All Eyes Off Egypt


Egypt’s interim president Adly Mansour (C) defense minister Abdlefatah al-Sissi (2ndR) meet with Russian Foreign Minister Sergey Lavrov (2-L), and Russian Defense Minister Sergei Shoigu (L) on November 14, 2013 at the presidential palace in Cairo. (AFP Photo/Khaled Desouki)
Egyptian President Mansour meets with top Russian ministers
While most of us have been watching the dramatic Iranian/Western rapprochement, the sands are shifting in again in Egypt.

Following the successful coup d'etat against Mohamed Morsi's Muslim Brotherhood Government in July this year, the secular military Government, under the leadership of Adly Mansour has dumped some past friends, and headed into a new romance.

For Western democracies, the Morsi election was always a conundrum.

On the one hand, they were alarmed that the Islamic brotherhood had finally obtained power in Egypt, reminiscent of the Iranian revolution in 1979.

On the other hand, there was no denying that democracy had had its say. However unpalatable.

The Obama administration responded to the dilemma by cutting $260m/a US military aid to the new Government in Egypt, even though $1.5 Billion/a aid was a central part of the Camp David Accords of 1978.

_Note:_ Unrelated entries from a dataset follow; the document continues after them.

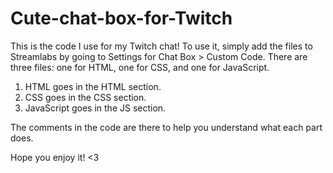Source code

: # Cute-chat-box-for-Twitch

This is the code I use for my Twitch chat!
To use it, simply add the files to Streamlabs by going to Settings for Chat Box > Custom Code. There are three files: one for HTML, one for CSS, and one for JavaScript.

1. HTML goes in the HTML section.
2. CSS goes in the CSS section.
3. JavaScript goes in the JS section.
   
The comments in the code are there to help you understand what each part does.

Hope you enjoy it! <3
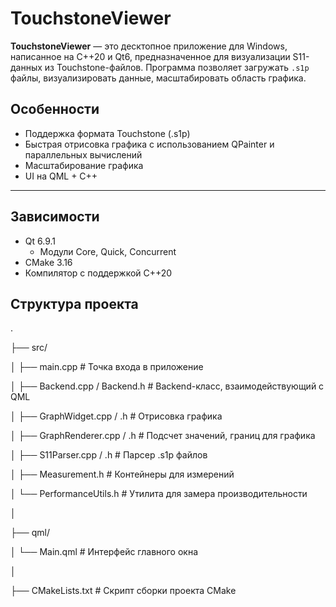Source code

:# TouchstoneViewer

**TouchstoneViewer** — это десктопное приложение для Windows, написанное на C++20 и Qt6, предназначенное для визуализации S11-данных из Touchstone-файлов. Программа позволяет загружать `.s1p` файлы, визуализировать данные, масштабировать область графика.

## Особенности

- Поддержка формата Touchstone (.s1p)
- Быстрая отрисовка графика с использованием QPainter и параллельных вычислений
- Масштабирование графика
- UI на QML + C++

---

## Зависимости

- Qt 6.9.1
  - Модули Core, Quick, Concurrent
- CMake 3.16
- Компилятор с поддержкой C++20

## Структура проекта

.

├── src/                            

│   ├── main.cpp                    # Точка входа в приложение

│   ├── Backend.cpp / Backend.h     # Backend-класс, взаимодействующий с QML

│   ├── GraphWidget.cpp / .h        # Отрисовка графика

│   ├── GraphRenderer.cpp / .h      # Подсчет значений, границ для графика

│   ├── S11Parser.cpp / .h          # Парсер .s1p файлов

│   ├── Measurement.h               # Контейнеры для измерений

│   └── PerformanceUtils.h          # Утилита для замера производительности

│

├── qml/

│   └── Main.qml                    # Интерфейс главного окна

│

├── CMakeLists.txt                  # Скрипт сборки проекта CMake
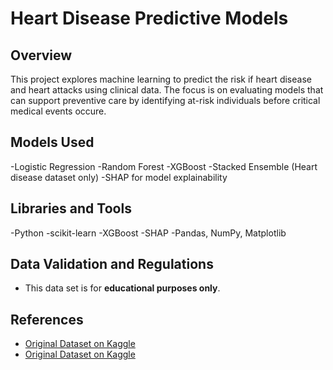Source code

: # Heart Disease Predictive Models

## Overview
This project explores machine learning to predict the risk if heart disease and heart attacks using clinical data.
The focus is on evaluating models that can support preventive care by identifying at-risk individuals before critical medical events occure.

## Models Used
-Logistic Regression
-Random Forest
-XGBoost
-Stacked Ensemble (Heart disease dataset only)
-SHAP for model explainability

## Libraries and Tools
-Python
-scikit-learn
-XGBoost
-SHAP
-Pandas, NumPy, Matplotlib

## Data Validation and Regulations
- This data set is for **educational purposes only**.

## References
- [Original Dataset on Kaggle](https://www.kaggle.com/datasets/fedesoriano/heart-failure-prediction)
- [Original Dataset on Kaggle](https://www.kaggle.com/datasets/fatemehmohammadinia/heart-attack-dataset-tarik-a-rashid/data)

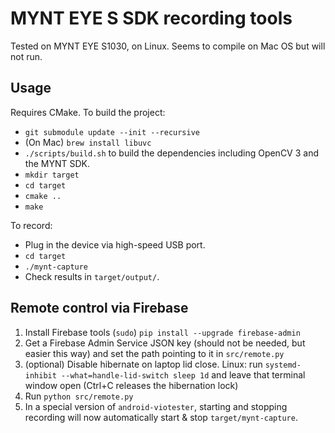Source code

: # MYNT EYE S SDK recording tools

Tested on MYNT EYE S1030, on Linux. Seems to compile on Mac OS but will not run.

## Usage

Requires CMake. To build the project:

* `git submodule update --init --recursive`
* (On Mac) `brew install libuvc`
* `./scripts/build.sh` to build the dependencies including OpenCV 3 and the MYNT SDK.
* `mkdir target`
* `cd target`
* `cmake ..`
* `make`

To record:

* Plug in the device via high-speed USB port.
* `cd target`
* `./mynt-capture`
* Check results in `target/output/`.

## Remote control via Firebase

1. Install Firebase tools (`sudo`) `pip install --upgrade firebase-admin`
2. Get a Firebase Admin Service JSON key (should not be needed, but easier this way)
   and set the path pointing to it in `src/remote.py`
2. (optional) Disable hibernate on laptop lid close.
   Linux: run `systemd-inhibit --what=handle-lid-switch sleep 1d` and leave
   that terminal window open (Ctrl+C releases the hibernation lock)
3. Run `python src/remote.py`
4. In a special version of `android-viotester`, starting and stopping recording
   will now automatically start & stop `target/mynt-capture`.
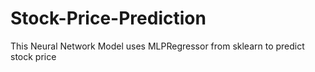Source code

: # Stock-Price-Prediction
This Neural Network Model uses MLPRegressor from sklearn to predict stock price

Last week, Egypt entered into high level talks, involving the Foreign and Defence Ministers of both countries, with the declared aim of restoring "Soviet level relations between the two countries".

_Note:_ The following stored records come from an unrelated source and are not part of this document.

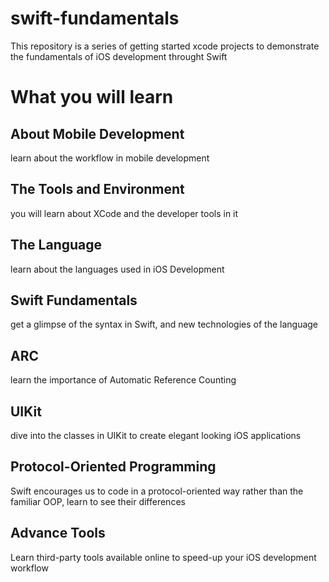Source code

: # swift-fundamentals
This repository is a series of getting started xcode projects to demonstrate the fundamentals of iOS development throught Swift

# What you will learn
## About Mobile Development
learn about the workflow in mobile development

## The Tools and Environment
you will learn about XCode and the developer tools in it

## The Language
learn about the languages used in iOS Development

## Swift Fundamentals
get a glimpse of the syntax in Swift, and new technologies of the language

## ARC
learn the importance of Automatic Reference Counting

## UIKit
dive into the classes in UIKit to create elegant looking iOS applications

## Protocol-Oriented Programming
Swift encourages us to code in a protocol-oriented way rather than the familiar OOP, learn to see their differences

## Advance Tools
Learn third-party tools available online to speed-up your iOS development workflow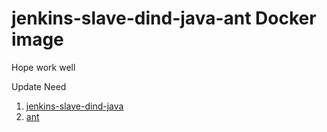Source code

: # jenkins-slave-dind-java-ant Docker image
Hope work well

Update Need
1. [jenkins-slave-dind-java](https://github.com/AliyunContainerService/jenkins-slaves/blob/master/jenkins-slave-dind-java/java8/Dockerfile)
2. [ant](http://mirrors.rackhosting.com/apache//ant/binaries/)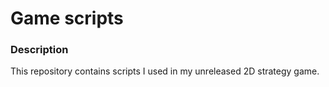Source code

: # Game scripts
### Description
This repository contains scripts I used in my unreleased 2D strategy game.  

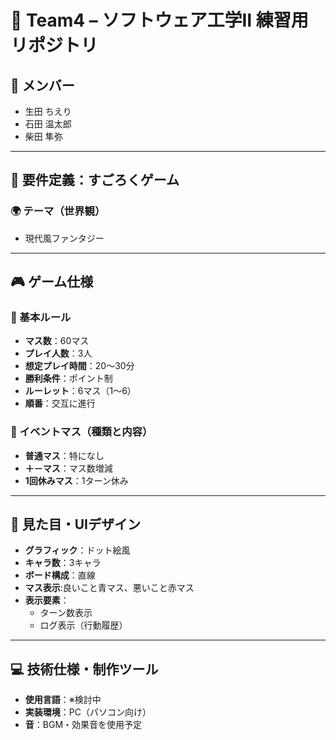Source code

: # 🎲 Team4 – ソフトウェア工学Ⅱ 練習用リポジトリ

## 👥 メンバー
- 生田 ちえり  
- 石田 温太郎  
- 柴田 隼弥  

---

## 📌 要件定義：すごろくゲーム

### 🌍 テーマ（世界観）
- 現代風ファンタジー

---

## 🎮 ゲーム仕様

### 🔢 基本ルール
- **マス数**：60マス
- **プレイ人数**：3人
- **想定プレイ時間**：20～30分
- **勝利条件**：ポイント制
- **ルーレット**：6マス（1～6）
- **順番**：交互に進行

### 🎲 イベントマス（種類と内容）
- **普通マス**：特になし
- **＋－マス**：マス数増減
- **1回休みマス**：1ターン休み

---

## 🎨 見た目・UIデザイン

- **グラフィック**：ドット絵風
- **キャラ数**：3キャラ
- **ボード構成**：直線
- **マス表示**:良いこと青マス、悪いこと赤マス
- **表示要素**：
  - ターン数表示
  - ログ表示（行動履歴）

---

## 💻 技術仕様・制作ツール

- **使用言語**：※検討中
- **実装環境**：PC（パソコン向け）
- **音**：BGM・効果音を使用予定


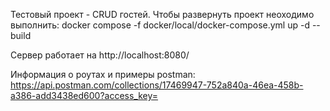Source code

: Тестовый проект - CRUD гостей.
Чтобы развернуть проект неоходимо выполнить: docker compose -f docker/local/docker-compose.yml up -d --build

Сервер работает на http://localhost:8080/

Информация о роутах и примеры postman:
https://api.postman.com/collections/17469947-752a840a-46ea-458b-a386-add3438ed600?access_key=<postman-key>
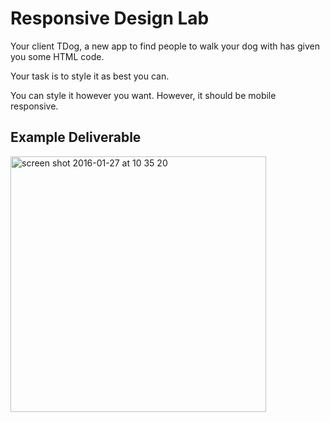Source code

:Responsive Design Lab
=====================

Your client TDog, a new app to find people to walk your dog with has given you some HTML code.

Your task is to style it as best you can.

You can style it however you want. However, it should be mobile responsive.

## Example Deliverable

<img width="409" alt="screen shot 2016-01-27 at 10 35 20" src="https://cloud.githubusercontent.com/assets/40461/12611177/54a39092-c4e3-11e5-8f0b-cab0c2673110.png">
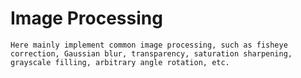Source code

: # Image Processing
    Here mainly implement common image processing, such as fisheye correction, Gaussian blur, transparency, saturation sharpening, grayscale filling, arbitrary angle rotation, etc.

Defence contracts from Russia to Egypt valued in the billions are reportedly being discussed.

Meantime, Recep Erdogan's Turkey faced a different problem with the new Egyptian Government.

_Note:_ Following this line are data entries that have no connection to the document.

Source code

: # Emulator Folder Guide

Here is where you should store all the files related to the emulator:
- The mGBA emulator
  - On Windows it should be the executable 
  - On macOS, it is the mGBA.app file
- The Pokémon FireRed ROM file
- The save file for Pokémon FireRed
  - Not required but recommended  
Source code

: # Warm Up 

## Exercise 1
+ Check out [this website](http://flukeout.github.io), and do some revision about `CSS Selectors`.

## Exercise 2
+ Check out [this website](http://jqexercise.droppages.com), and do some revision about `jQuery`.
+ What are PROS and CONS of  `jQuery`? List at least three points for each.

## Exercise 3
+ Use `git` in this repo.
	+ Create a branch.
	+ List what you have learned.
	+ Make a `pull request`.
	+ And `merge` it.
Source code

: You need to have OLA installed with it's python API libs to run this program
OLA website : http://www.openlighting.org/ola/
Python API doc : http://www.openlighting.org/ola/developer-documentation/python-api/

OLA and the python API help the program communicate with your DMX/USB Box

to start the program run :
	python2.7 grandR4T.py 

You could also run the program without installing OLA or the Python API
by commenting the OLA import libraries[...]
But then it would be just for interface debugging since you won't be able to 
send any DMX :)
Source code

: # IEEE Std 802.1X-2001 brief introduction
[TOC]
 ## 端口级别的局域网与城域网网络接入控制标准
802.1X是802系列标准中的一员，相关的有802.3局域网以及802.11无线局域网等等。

Erdogan's democratic Islamic (AKP) ideology had put him on a strong mutual footing with Mohamed Morsi, a fellow democratic Islamist. Erdogan brought a large delegation of political and business leaders to Cairo in September 2011, to show Turkey's solid support for Morsi's Government.

When the military coup of July 2013 overthrew Morsi, not only did Erdogan lose a potential ally, but it also brought back Erdogan's perennial fears of the Turkish army launching a coup against his own Islamist government in Ankara. (The secular bastion Turkish Army has led three coups during Turkey's recent history - and Erdogan's fears have prompted him to arrest and imprison hundreds of Turkish military leaders in the past five years, on charges of plotting a coup).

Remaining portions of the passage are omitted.